= To do =
Although the listing contains pictures, reproduce only its text, exactly as written.

= Given data =
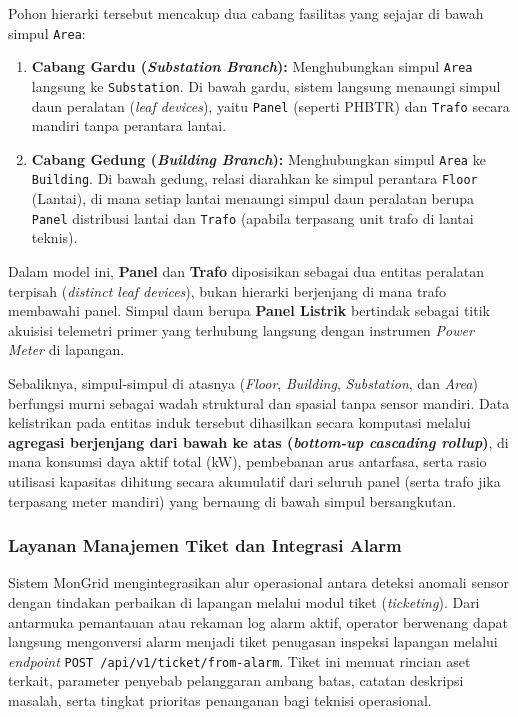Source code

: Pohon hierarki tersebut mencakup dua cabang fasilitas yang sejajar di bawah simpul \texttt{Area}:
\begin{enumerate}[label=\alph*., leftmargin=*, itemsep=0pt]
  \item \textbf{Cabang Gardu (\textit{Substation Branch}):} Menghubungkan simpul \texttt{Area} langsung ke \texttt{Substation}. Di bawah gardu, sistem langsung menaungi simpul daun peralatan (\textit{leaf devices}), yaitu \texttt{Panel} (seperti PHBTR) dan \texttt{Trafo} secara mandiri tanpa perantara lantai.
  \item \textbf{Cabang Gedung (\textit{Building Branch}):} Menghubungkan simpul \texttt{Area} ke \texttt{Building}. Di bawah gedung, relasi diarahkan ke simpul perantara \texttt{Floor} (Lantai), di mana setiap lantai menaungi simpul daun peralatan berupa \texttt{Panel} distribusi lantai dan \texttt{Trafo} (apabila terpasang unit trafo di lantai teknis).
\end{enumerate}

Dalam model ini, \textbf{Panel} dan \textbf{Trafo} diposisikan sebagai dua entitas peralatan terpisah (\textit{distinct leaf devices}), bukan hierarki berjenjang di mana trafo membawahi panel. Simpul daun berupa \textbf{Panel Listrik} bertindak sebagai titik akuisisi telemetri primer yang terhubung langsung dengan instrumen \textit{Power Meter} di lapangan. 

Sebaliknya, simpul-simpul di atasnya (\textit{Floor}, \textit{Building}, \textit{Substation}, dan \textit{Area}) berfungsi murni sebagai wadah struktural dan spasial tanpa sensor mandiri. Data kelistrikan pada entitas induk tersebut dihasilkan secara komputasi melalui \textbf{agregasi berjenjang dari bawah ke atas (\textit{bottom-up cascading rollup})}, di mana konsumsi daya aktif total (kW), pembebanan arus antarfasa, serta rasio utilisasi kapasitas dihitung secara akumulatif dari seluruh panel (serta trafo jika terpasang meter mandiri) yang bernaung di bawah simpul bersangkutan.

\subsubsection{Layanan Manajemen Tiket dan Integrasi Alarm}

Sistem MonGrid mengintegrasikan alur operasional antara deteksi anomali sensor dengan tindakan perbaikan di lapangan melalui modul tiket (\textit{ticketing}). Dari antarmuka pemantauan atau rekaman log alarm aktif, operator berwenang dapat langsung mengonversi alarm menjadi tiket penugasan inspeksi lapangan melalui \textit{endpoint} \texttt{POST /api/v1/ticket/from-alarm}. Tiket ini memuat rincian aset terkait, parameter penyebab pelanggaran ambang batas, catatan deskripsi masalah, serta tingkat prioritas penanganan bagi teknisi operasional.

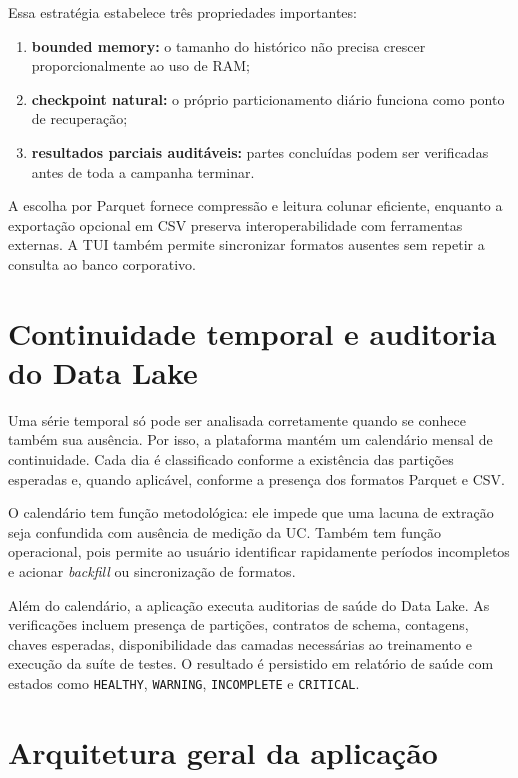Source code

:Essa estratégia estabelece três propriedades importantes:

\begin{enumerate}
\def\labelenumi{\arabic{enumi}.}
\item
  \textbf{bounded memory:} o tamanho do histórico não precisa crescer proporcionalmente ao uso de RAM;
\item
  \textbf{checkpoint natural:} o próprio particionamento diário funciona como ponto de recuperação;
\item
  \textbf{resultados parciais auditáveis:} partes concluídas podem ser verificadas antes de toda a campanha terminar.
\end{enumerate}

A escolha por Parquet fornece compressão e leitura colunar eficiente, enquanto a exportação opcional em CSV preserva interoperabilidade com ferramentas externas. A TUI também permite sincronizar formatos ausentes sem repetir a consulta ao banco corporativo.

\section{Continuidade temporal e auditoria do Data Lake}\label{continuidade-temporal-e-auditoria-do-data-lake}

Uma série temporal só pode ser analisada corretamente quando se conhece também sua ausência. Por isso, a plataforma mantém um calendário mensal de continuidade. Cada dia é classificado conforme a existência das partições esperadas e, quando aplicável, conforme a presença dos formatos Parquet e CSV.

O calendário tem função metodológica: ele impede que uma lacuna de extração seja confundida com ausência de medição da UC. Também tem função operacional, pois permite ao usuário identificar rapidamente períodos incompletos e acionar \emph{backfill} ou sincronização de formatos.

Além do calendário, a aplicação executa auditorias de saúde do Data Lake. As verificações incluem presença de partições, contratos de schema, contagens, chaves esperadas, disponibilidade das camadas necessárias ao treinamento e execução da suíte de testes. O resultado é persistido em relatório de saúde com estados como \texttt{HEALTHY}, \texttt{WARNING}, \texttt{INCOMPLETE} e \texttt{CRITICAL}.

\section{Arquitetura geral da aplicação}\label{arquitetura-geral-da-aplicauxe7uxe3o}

= Solution for this task =
Source code

: Pohon hierarki tersebut mencakup dua cabang fasilitas yang sejajar di bawah simpul \texttt{Area}:
\begin{enumerate}[label=\alph*., leftmargin=*, itemsep=0pt]
  \item \textbf{Cabang Gardu (\textit{Substation Branch}):} Menghubungkan simpul \texttt{Area} langsung ke \texttt{Substation}. Di bawah gardu, sistem langsung menaungi simpul daun peralatan (\textit{leaf devices}), yaitu \texttt{Panel} (seperti PHBTR) dan \texttt{Trafo} secara mandiri tanpa perantara lantai.
  \item \textbf{Cabang Gedung (\textit{Building Branch}):} Menghubungkan simpul \texttt{Area} ke \texttt{Building}. Di bawah gedung, relasi diarahkan ke simpul perantara \texttt{Floor} (Lantai), di mana setiap lantai menaungi simpul daun peralatan berupa \texttt{Panel} distribusi lantai dan \texttt{Trafo} (apabila terpasang unit trafo di lantai teknis).
\end{enumerate}

Dalam model ini, \textbf{Panel} dan \textbf{Trafo} diposisikan sebagai dua entitas peralatan terpisah (\textit{distinct leaf devices}), bukan hierarki berjenjang di mana trafo membawahi panel. Simpul daun berupa \textbf{Panel Listrik} bertindak sebagai titik akuisisi telemetri primer yang terhubung langsung dengan instrumen \textit{Power Meter} di lapangan. 

Sebaliknya, simpul-simpul di atasnya (\textit{Floor}, \textit{Building}, \textit{Substation}, dan \textit{Area}) berfungsi murni sebagai wadah struktural dan spasial tanpa sensor mandiri. Data kelistrikan pada entitas induk tersebut dihasilkan secara komputasi melalui \textbf{agregasi berjenjang dari bawah ke atas (\textit{bottom-up cascading rollup})}, di mana konsumsi daya aktif total (kW), pembebanan arus antarfasa, serta rasio utilisasi kapasitas dihitung secara akumulatif dari seluruh panel (serta trafo jika terpasang meter mandiri) yang bernaung di bawah simpul bersangkutan.

\subsubsection{Layanan Manajemen Tiket dan Integrasi Alarm}

Sistem MonGrid mengintegrasikan alur operasional antara deteksi anomali sensor dengan tindakan perbaikan di lapangan melalui modul tiket (\textit{ticketing}). Dari antarmuka pemantauan atau rekaman log alarm aktif, operator berwenang dapat langsung mengonversi alarm menjadi tiket penugasan inspeksi lapangan melalui \textit{endpoint} \texttt{POST /api/v1/ticket/from-alarm}. Tiket ini memuat rincian aset terkait, parameter penyebab pelanggaran ambang batas, catatan deskripsi masalah, serta tingkat prioritas penanganan bagi teknisi operasional.

Source code

:Essa estratégia estabelece três propriedades importantes:

\begin{enumerate}
\def\labelenumi{\arabic{enumi}.}
\item
  \textbf{bounded memory:} o tamanho do histórico não precisa crescer proporcionalmente ao uso de RAM;
\item
  \textbf{checkpoint natural:} o próprio particionamento diário funciona como ponto de recuperação;
\item
  \textbf{resultados parciais auditáveis:} partes concluídas podem ser verificadas antes de toda a campanha terminar.
\end{enumerate}

A escolha por Parquet fornece compressão e leitura colunar eficiente, enquanto a exportação opcional em CSV preserva interoperabilidade com ferramentas externas. A TUI também permite sincronizar formatos ausentes sem repetir a consulta ao banco corporativo.

\section{Continuidade temporal e auditoria do Data Lake}\label{continuidade-temporal-e-auditoria-do-data-lake}

Uma série temporal só pode ser analisada corretamente quando se conhece também sua ausência. Por isso, a plataforma mantém um calendário mensal de continuidade. Cada dia é classificado conforme a existência das partições esperadas e, quando aplicável, conforme a presença dos formatos Parquet e CSV.

O calendário tem função metodológica: ele impede que uma lacuna de extração seja confundida com ausência de medição da UC. Também tem função operacional, pois permite ao usuário identificar rapidamente períodos incompletos e acionar \emph{backfill} ou sincronização de formatos.

Além do calendário, a aplicação executa auditorias de saúde do Data Lake. As verificações incluem presença de partições, contratos de schema, contagens, chaves esperadas, disponibilidade das camadas necessárias ao treinamento e execução da suíte de testes. O resultado é persistido em relatório de saúde com estados como \texttt{HEALTHY}, \texttt{WARNING}, \texttt{INCOMPLETE} e \texttt{CRITICAL}.

\section{Arquitetura geral da aplicação}\label{arquitetura-geral-da-aplicauxe7uxe3o}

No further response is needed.